How to complete this task: Your answer should consist only of the lines below from the one with "Deploy the example" through the one with "## How to use", copied exactly.

[Rendered images with source text]
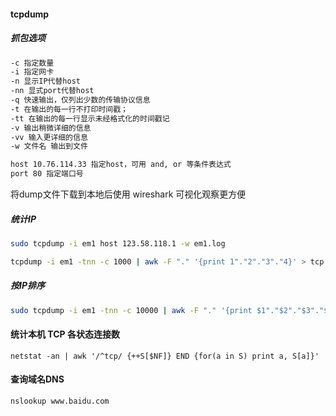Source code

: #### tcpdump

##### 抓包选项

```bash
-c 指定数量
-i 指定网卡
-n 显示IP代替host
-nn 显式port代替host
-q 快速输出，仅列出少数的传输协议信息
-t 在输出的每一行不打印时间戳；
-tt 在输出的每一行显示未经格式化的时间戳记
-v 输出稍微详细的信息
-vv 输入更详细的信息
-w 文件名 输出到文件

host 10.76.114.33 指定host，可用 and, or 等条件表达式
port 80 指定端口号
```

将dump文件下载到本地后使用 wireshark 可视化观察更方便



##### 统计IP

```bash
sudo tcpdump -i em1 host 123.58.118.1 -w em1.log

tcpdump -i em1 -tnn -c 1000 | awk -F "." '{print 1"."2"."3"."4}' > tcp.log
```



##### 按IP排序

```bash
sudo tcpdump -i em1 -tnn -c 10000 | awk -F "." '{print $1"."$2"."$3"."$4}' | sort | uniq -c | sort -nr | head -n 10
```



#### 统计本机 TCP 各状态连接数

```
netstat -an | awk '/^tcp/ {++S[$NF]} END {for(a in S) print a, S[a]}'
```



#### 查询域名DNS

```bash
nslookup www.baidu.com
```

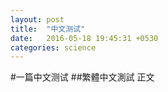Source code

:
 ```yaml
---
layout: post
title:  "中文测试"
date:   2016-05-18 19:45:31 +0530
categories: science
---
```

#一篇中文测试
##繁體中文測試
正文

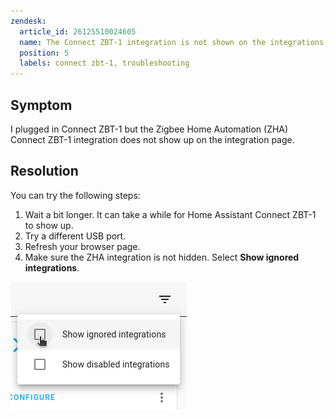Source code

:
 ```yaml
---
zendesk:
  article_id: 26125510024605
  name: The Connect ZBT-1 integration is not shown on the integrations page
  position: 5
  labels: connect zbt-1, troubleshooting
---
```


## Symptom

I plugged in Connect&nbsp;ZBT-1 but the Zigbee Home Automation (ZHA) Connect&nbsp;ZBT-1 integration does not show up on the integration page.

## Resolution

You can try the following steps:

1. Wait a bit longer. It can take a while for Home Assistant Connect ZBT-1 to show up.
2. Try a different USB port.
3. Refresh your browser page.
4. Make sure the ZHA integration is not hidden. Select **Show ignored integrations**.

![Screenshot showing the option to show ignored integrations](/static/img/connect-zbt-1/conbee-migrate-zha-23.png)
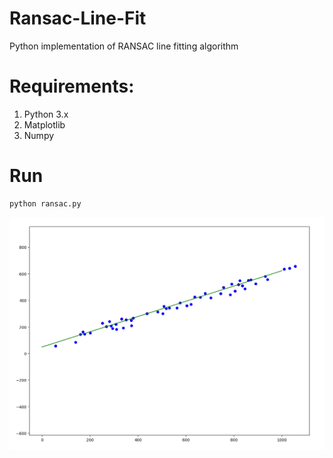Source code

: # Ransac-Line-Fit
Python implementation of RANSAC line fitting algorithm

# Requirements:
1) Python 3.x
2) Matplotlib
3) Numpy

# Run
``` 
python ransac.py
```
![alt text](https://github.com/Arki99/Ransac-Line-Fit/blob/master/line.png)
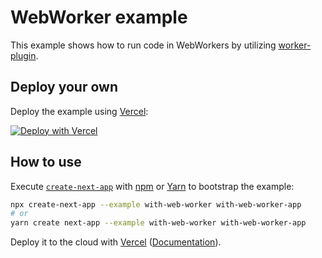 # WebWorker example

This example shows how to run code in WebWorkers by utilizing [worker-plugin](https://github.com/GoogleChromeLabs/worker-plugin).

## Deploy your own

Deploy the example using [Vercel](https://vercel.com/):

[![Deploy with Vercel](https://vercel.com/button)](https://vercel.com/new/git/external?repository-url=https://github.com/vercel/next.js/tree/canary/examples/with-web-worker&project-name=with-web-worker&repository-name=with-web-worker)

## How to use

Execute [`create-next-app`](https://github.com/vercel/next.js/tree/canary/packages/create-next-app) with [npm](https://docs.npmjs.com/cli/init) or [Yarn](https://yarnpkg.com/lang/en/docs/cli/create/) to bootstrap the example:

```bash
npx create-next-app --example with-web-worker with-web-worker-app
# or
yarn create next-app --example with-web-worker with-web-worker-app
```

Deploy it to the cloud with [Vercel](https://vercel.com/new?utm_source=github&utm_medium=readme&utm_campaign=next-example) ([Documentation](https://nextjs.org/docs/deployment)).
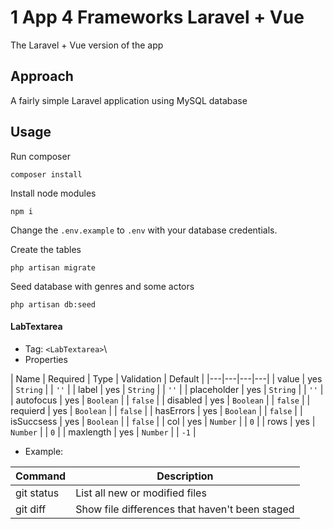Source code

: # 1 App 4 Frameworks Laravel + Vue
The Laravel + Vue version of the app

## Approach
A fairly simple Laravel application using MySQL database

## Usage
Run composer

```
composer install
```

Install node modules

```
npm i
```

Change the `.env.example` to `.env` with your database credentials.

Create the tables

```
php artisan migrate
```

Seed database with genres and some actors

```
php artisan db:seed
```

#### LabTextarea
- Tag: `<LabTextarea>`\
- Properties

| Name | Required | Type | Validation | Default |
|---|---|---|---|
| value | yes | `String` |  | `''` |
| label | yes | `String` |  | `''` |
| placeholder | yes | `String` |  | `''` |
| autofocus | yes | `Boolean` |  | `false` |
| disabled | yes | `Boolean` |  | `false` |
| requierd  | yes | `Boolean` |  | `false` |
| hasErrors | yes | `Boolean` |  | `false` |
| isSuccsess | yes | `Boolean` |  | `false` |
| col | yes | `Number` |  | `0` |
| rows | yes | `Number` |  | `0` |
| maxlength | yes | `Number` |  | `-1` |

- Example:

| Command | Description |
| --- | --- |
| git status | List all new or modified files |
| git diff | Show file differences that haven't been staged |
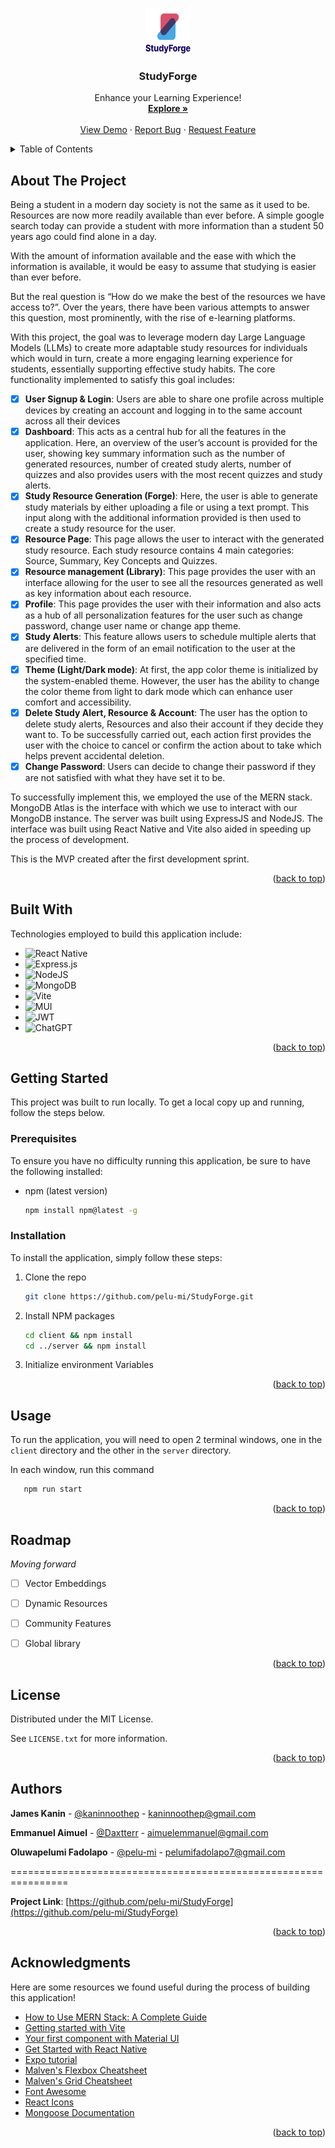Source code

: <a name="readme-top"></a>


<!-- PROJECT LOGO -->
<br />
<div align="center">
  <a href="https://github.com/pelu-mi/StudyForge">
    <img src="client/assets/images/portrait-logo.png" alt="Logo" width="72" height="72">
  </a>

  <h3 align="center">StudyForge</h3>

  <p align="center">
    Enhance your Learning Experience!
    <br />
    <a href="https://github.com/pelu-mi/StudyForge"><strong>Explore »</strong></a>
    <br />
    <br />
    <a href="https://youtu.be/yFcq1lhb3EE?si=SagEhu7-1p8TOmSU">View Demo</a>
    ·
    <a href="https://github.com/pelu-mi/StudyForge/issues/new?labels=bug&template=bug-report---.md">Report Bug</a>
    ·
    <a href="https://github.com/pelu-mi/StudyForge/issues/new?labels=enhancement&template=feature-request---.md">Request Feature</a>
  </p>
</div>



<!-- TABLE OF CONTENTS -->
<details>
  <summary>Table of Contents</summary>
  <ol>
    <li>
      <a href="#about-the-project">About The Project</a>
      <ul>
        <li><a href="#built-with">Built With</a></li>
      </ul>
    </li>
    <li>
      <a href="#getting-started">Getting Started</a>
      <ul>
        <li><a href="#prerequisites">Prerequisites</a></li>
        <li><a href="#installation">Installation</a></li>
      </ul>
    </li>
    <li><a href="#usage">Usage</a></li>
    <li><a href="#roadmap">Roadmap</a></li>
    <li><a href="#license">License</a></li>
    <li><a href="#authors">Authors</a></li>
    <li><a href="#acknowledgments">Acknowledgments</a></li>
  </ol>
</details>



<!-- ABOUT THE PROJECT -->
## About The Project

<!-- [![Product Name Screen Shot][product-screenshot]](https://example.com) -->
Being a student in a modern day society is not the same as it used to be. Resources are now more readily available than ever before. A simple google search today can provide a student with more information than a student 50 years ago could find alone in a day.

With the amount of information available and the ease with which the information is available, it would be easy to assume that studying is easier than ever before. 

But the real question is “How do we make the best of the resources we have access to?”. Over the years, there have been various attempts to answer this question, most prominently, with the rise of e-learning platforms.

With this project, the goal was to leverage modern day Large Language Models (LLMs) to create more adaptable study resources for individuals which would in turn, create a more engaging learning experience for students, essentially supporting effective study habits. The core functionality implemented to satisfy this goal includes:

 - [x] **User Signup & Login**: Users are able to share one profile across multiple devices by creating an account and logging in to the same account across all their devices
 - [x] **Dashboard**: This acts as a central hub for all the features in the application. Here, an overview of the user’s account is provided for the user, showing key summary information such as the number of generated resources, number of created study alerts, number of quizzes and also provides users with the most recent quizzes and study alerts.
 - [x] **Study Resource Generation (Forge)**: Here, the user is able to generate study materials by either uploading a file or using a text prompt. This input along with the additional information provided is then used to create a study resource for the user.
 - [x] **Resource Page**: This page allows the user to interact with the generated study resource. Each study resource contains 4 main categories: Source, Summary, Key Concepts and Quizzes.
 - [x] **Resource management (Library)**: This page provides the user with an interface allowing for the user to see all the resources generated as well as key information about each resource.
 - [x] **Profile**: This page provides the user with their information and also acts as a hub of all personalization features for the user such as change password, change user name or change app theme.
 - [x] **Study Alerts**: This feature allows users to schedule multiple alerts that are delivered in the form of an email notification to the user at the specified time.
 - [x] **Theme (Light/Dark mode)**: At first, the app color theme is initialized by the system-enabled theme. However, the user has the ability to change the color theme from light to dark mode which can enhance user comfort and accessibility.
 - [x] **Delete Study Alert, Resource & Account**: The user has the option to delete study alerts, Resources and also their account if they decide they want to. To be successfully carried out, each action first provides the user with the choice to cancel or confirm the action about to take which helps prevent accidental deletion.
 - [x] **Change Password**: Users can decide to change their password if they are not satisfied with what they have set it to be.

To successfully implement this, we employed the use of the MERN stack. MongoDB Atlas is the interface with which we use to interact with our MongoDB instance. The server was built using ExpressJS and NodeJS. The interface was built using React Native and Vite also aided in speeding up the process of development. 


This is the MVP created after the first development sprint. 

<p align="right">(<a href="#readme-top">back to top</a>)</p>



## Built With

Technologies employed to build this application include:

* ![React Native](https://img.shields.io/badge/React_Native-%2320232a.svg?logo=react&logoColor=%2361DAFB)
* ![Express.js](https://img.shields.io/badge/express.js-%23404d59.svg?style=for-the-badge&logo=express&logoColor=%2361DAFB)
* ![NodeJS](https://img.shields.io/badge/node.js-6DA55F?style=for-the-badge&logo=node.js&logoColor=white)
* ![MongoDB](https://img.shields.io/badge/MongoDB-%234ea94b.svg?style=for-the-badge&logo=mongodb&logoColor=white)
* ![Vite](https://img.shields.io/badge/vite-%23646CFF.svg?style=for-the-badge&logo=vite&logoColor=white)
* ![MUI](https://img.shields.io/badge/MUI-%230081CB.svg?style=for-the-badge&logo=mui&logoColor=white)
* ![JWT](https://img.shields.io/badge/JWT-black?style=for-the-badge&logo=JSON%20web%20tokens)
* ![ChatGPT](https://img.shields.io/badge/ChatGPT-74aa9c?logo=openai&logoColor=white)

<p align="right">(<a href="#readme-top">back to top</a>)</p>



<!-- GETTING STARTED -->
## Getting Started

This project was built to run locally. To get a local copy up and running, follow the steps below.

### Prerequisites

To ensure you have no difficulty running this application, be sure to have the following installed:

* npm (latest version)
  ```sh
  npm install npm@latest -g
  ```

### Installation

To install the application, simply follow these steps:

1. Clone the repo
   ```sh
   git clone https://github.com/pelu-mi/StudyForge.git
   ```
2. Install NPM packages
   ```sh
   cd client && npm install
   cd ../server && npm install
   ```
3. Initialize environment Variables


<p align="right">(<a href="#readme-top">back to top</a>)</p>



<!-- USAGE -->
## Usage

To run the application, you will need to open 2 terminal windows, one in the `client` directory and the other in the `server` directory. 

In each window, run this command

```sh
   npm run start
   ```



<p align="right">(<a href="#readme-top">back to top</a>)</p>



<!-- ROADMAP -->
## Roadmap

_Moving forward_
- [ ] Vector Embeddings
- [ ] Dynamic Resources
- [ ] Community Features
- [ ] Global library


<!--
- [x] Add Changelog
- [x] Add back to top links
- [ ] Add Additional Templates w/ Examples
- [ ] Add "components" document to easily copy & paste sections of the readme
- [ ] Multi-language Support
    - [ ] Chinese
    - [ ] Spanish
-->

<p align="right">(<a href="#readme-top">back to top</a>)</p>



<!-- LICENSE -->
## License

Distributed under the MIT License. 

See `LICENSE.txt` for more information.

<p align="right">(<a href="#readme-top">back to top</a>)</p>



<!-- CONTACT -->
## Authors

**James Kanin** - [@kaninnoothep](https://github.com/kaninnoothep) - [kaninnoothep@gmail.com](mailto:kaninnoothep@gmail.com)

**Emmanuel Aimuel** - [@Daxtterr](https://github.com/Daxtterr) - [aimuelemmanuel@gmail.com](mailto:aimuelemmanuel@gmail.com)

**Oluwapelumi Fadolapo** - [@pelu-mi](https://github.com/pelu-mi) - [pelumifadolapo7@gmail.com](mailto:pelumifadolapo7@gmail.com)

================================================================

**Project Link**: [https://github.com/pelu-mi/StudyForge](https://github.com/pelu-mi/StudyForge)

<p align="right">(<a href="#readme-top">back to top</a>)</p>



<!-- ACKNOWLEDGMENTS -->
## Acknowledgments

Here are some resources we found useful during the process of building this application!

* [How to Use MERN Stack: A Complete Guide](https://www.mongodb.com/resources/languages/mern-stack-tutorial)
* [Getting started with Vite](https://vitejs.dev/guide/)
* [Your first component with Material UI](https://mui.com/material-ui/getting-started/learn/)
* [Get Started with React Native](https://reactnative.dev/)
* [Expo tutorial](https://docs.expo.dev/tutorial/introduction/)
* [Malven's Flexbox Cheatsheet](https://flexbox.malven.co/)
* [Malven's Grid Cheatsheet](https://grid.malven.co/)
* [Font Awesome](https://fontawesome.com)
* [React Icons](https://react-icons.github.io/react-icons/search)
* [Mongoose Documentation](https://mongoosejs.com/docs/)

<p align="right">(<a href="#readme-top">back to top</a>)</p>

Answer below:
Deploy the example using [Vercel](https://vercel.com/):

[![Deploy with Vercel](https://vercel.com/button)](https://vercel.com/new/git/external?repository-url=https://github.com/vercel/next.js/tree/canary/examples/with-web-worker&project-name=with-web-worker&repository-name=with-web-worker)

## How to use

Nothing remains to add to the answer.